Parag Agrawal was recently appointed as Twitter's CEO, again raising the question why so many India-born techies have the corner offices of the world's most influential Silicon Valley companies.
Indian-origin people account for just about one percent of the US population and six percent of Silicon Valley's workforce -- and yet are disproportionately represented in the top brass, reports BBC.
Microsoft's Satya Nadella, Alphabet's Sundar Pichai, and the top bosses of IBM, Adobe, Palo Alto Networks, VMWare and Vimeo are all of Indian descent.
"No other nation in the world 'trains' so many citizens in such a gladiatorial manner as India does," the BBC reports quotes R Gopalakrishnan, former executive director of Tata Sons and co-author of "The Made in India Manager" as saying.
"From birth certificates to death certificates, from school admissions to getting jobs, from infrastructural inadequacies to insufficient capacities," growing up in India equips Indians to be "natural managers", he adds, quoting the famous Indian corporate strategist C K Prahalad.

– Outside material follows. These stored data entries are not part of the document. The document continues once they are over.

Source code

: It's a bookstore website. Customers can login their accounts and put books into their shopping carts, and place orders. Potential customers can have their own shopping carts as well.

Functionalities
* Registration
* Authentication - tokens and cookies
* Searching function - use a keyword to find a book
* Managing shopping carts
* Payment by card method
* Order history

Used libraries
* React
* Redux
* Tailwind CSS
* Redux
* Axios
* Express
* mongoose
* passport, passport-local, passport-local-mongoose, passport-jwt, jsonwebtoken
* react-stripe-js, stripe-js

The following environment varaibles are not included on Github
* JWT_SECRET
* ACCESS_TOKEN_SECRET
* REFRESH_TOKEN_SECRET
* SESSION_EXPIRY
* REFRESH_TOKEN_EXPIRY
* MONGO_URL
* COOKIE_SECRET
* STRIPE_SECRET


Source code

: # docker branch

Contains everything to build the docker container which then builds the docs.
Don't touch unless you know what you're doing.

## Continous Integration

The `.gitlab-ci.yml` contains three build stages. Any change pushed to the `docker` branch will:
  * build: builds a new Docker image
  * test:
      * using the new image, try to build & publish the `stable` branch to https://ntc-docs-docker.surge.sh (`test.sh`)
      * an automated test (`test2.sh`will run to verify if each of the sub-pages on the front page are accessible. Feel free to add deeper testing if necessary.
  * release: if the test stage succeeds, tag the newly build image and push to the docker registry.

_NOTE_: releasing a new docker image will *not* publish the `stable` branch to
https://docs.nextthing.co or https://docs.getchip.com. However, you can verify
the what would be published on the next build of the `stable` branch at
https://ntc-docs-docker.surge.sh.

The competition and chaos make them adaptable problem-solvers. They also often prioritise the professional over the personal helps in an American office culture of overwork, Gopalakrishnan adds.
"These are characteristics of top leaders anywhere in the world," he says.
India-born Silicon Valley CEOs are also part of a four million-strong minority group that is among the wealthiest and most educated in the US.
About a million of them are scientists and engineers. More than 70 percent of H-1B visas -- work permits for foreigners -- issued by the US go to Indian software engineers, and 40 percent of all foreign-born engineers in cities like Seattle are from India, states the BBC report.
"This is the result of a drastic shift in US immigration policy in the 1960s," according to the authors of "The Other One Percent: Indians in America".
In the wake of the civil rights movement, national-origin quotas were replaced by those that gave preference to skills and family unification. Soon after, highly-educated Indians -- scientists, engineers and doctors at first, and then, overwhelmingly, software programmers -- began arriving in the US, BBC explains from the book.
This cohort of Indian immigrants did not "resemble any other immigrant group from any other nation," the authors say. They were "triply selected" -- not only were they among the upper-caste privileged Indians who could afford to go to a reputed college, but they also belonged to a smaller sliver that could finance a masters in the US, which many of Silicon Valley's CEOs possess. And finally, the visa system further narrowed it down to those with specific skills -- often in science, technology, engineering and maths or STEM as the preferred category is known -- that meet the US' "high-end labour market needs".
"This is the cream of the crop and they are joining companies where the best rise to the top," reports BBC quoting technology entrepreneur and academic Vivek Wadhwa as explaining. "The networks they have built [in Silicon Valley] have also given them an advantage - the idea was that they would help each other."
Wadhwa adds that many of the India-born CEOs have also worked their way up the company ladder -- and this, he believes, gives them a sense of humility that distinguishes them from many founder-CEOs who have been accused of being arrogant and entitled in their vision and management.
Wadhwa says men like Nadella and Pichai also bring a certain amount of caution, reflection and a "gentler" culture that makes them ideal candidates for the top job -- especially at a time when big tech's reputation has plummeted amid Congressional hearings, rows with foreign governments and the widening gulf between Silicon Valley's richest and the rest of America.
There are more obvious reasons as well. The fact that so many Indians can speak English makes it easier for them to integrate into the diverse US tech industry. And Indian education's emphasis on math and science has created a thriving software industry, training graduates in the right skills, which are further buttressed in top engineering or management schools in the US, BBC reports.